## Record set
● ● ● ●

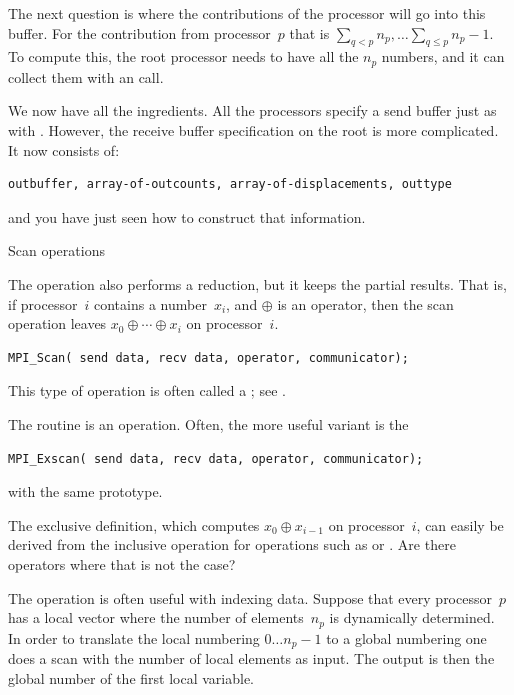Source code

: The next question is where the contributions of the processor will
go into this buffer. For the contribution from processor~$p$
that is $\sum_{q<p}n_p,\ldots\sum_{q\leq p}n_p-1$. To compute this,
the root processor needs to have all the $n_p$ numbers, and it can collect
them with an  call.

We now have all the ingredients.
All the processors specify a send buffer just as with .
However, the receive buffer specification on the root is more complicated. 
It now consists of:
\begin{verbatim}
outbuffer, array-of-outcounts, array-of-displacements, outtype
\end{verbatim}
and you have just seen how to construct that information.

 {Scan operations}

The  operation also performs a reduction, but it keeps 
the partial results. That is, if processor~$i$ contains a number~$x_i$, 
and $\oplus$ is an operator,
then the scan operation leaves $x_0\oplus\cdots\oplus x_i$ on processor~$i$.
\begin{verbatim}
MPI_Scan( send data, recv data, operator, communicator);
\end{verbatim}
This type of operation is often called a ;
see .

The  routine is an  operation.
Often, the more useful variant is the 
\begin{verbatim}
MPI_Exscan( send data, recv data, operator, communicator);
\end{verbatim}
with the same prototype. 

\begin{exercise}
  The exclusive definition, which computes
  $x_0\oplus x_{i-1}$ on processor~$i$, can easily be derived
  from the inclusive operation for operations such as  or .
  Are there operators where that is not the case?
\end{exercise}

The  operation is often useful with indexing data. Suppose that
every processor~$p$ has a local vector where the number of elements~$n_p$ is dynamically 
determined. In order to translate the local numbering $0\ldots n_p-1$ to a global numbering
one does a scan with the number of local elements as input. The output is then the global 
number of the first local variable.

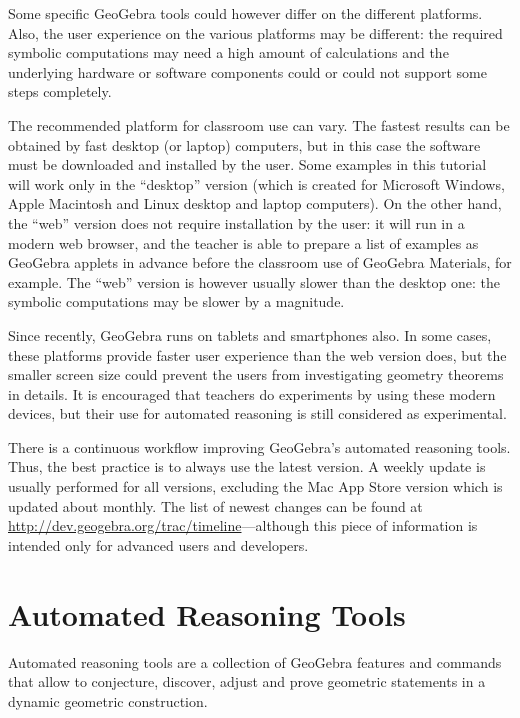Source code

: \documentclass{article}
\begin{document}
Some specific GeoGebra tools could however differ on the different platforms. Also,  the user experience on the various platforms may be different: the required symbolic computations may need a high amount of calculations and the underlying hardware or software components could or could not support some steps completely.

The recommended platform for classroom use can vary. The fastest results can be obtained by fast desktop (or laptop) computers, but in this case the software must be downloaded and installed by the user. Some examples in this tutorial will work only in the ``desktop'' version (which is created for Microsoft Windows, Apple Macintosh and Linux desktop and laptop computers). On the other hand, the ``web'' version does not require installation by the user: it will run in a modern web browser, and the teacher is able to prepare a list of examples as GeoGebra applets in advance before the classroom use of GeoGebra Materials, for example. The ``web'' version is however usually slower than the desktop one: the symbolic computations may be slower by a magnitude.

Since recently, GeoGebra runs on tablets and smartphones also. In some cases, these platforms provide faster user experience than the web version does, but the smaller screen size could prevent the users from investigating geometry theorems in details. It is encouraged that teachers do experiments by using these modern devices, but their use for automated reasoning is still considered as experimental.

There is a continuous workflow improving GeoGebra's automated reasoning tools. Thus, the best practice is to always use the latest version. A weekly update is usually performed for all versions, excluding the Mac App Store version which is updated about monthly. The list of newest changes can be found at \url{http://dev.geogebra.org/trac/timeline}---although this piece of information is intended only for advanced users and developers.

\section{Automated Reasoning Tools}

Automated reasoning tools are a collection of GeoGebra features and commands that allow to conjecture, discover, adjust and prove geometric statements in a dynamic geometric construction.
\end{document}
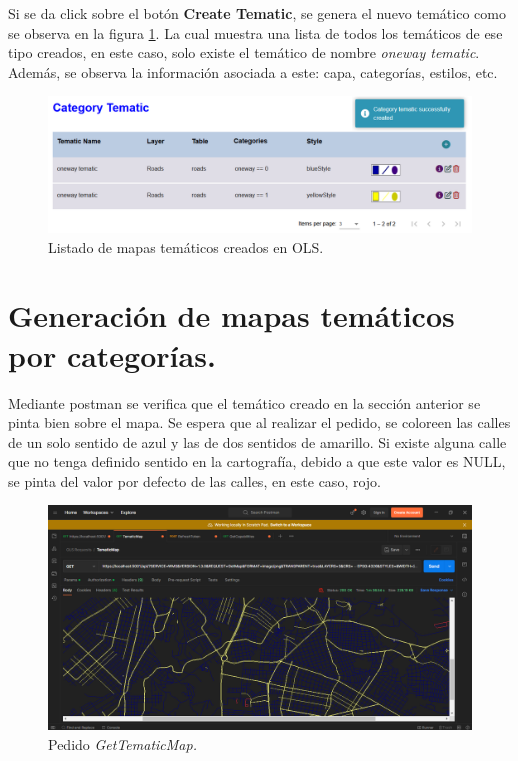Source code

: Si se da click sobre el bot\'on \textbf{Create Tematic}, se genera el nuevo tem\'atico como se observa en la figura \ref{listTematic}. La cual muestra una lista de todos los tem\'aticos de ese tipo creados, en este caso, solo existe el tem\'atico de nombre \textit{oneway tematic}. Adem\'as, se observa la informaci\'on asociada a este: capa, categor\'ias, estilos, etc.

\begin{figure}[h]
\centering
\label{listTematic}
\includegraphics[scale=0.4]{images/listTematic.png} 
\caption{Listado de mapas tem\'aticos creados en OLS.}
\end{figure}


\section{Generaci\'on de mapas tem\'aticos por categor\'ias.}
Mediante postman se verifica que el tem\'atico creado en la secci\'on anterior se pinta bien sobre el mapa. Se espera que al realizar el pedido, se coloreen las calles de un solo sentido de azul y las de dos sentidos de amarillo. Si existe alguna calle que no tenga definido sentido en la cartograf\'ia, debido a que este valor es NULL, se pinta del valor por defecto de las calles, en este caso, rojo.

\begin{figure}[h]
\centering
\label{postmanTematic}
\includegraphics[scale=0.4]{images/postmanTematic.png} 
\caption{Pedido \textit{GetTematicMap.}}
\end{figure}

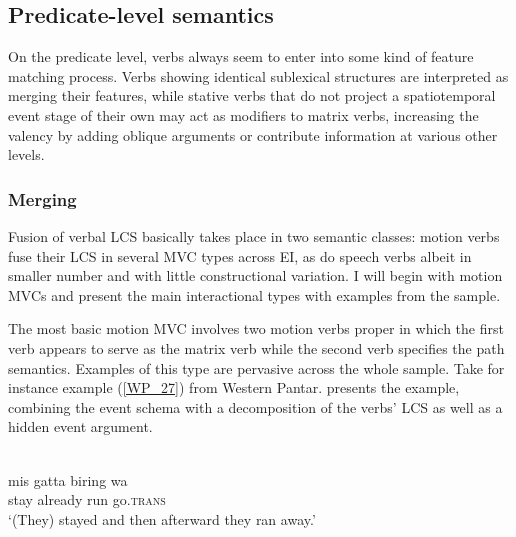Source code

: \subsection{Predicate-level semantics} \label{sec:predicate-level}

On the predicate level, verbs always seem to enter into some kind of feature matching process. Verbs showing identical sublexical structures are interpreted as merging their features, while stative verbs that do not project a spatiotemporal event stage of their own may act as modifiers to matrix verbs, increasing the valency by adding oblique arguments or contribute information at various other levels.

\subsubsection{Merging}
\label{sec:merging}

Fusion of verbal LCS basically takes place in two semantic classes: motion verbs fuse their LCS in several MVC types across EI, as do speech verbs albeit in smaller number and with little constructional variation. I will begin with motion MVCs and present the main interactional types with examples from the sample.

The most basic motion MVC involves two motion verbs proper in which the first verb appears to serve as the matrix verb while the second verb specifies the path semantics. Examples of this type are pervasive across the whole sample. Take for instance example (\ref{WP_27}) from Western Pantar.  presents the example, combining the event schema with a decomposition of the verbs' LCS as well as a hidden event argument.

\ea \label{WP_27}
\\
\gll mis gatta biring wa \\
stay already run go.\textsc{trans} \\
\glft `(They) stayed and then afterward they ran away.' \\ 
\z

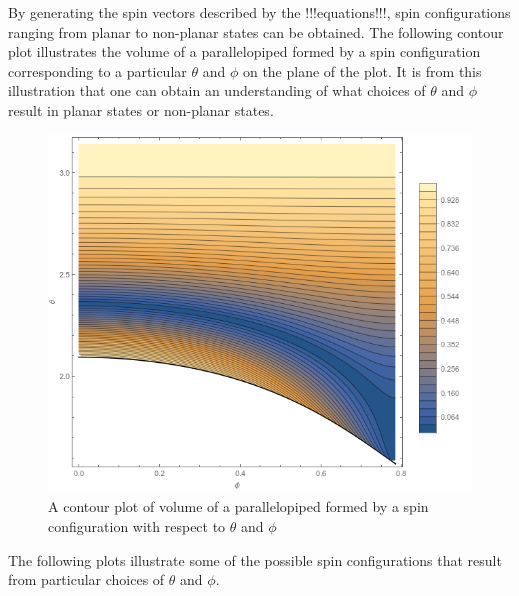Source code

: By generating the spin vectors described by the !!!equations!!!, spin configurations ranging from planar to non-planar states can be obtained. The following contour plot illustrates the volume of a parallelopiped formed by a spin configuration corresponding to a particular $\theta$ and $\phi$ on the plane of the plot. It is from this illustration that one can obtain an understanding of what choices of $\theta$ and $\phi$ result in planar states or non-planar states.


\begin{figure}[ht]
	\includegraphics[width=\linewidth]{img/groundstatevol.png}
	\caption{A contour plot of volume of a parallelopiped formed by a spin configuration with respect to $\theta$ and $\phi$ }
	\label{fig:gsvol}
\end{figure}
\clearpage

The following plots illustrate some of the possible spin configurations that result from particular choices of $\theta$ and $\phi$.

● ● ● ●

## What the task requires
Read the entries above and find each line holding the word "oplus". Copy it out.

## Written solution
and $\oplus$ is an operator,
then the scan operation leaves $x_0\oplus\cdots\oplus x_i$ on processor~$i$.
  $x_0\oplus x_{i-1}$ on processor~$i$, can easily be derived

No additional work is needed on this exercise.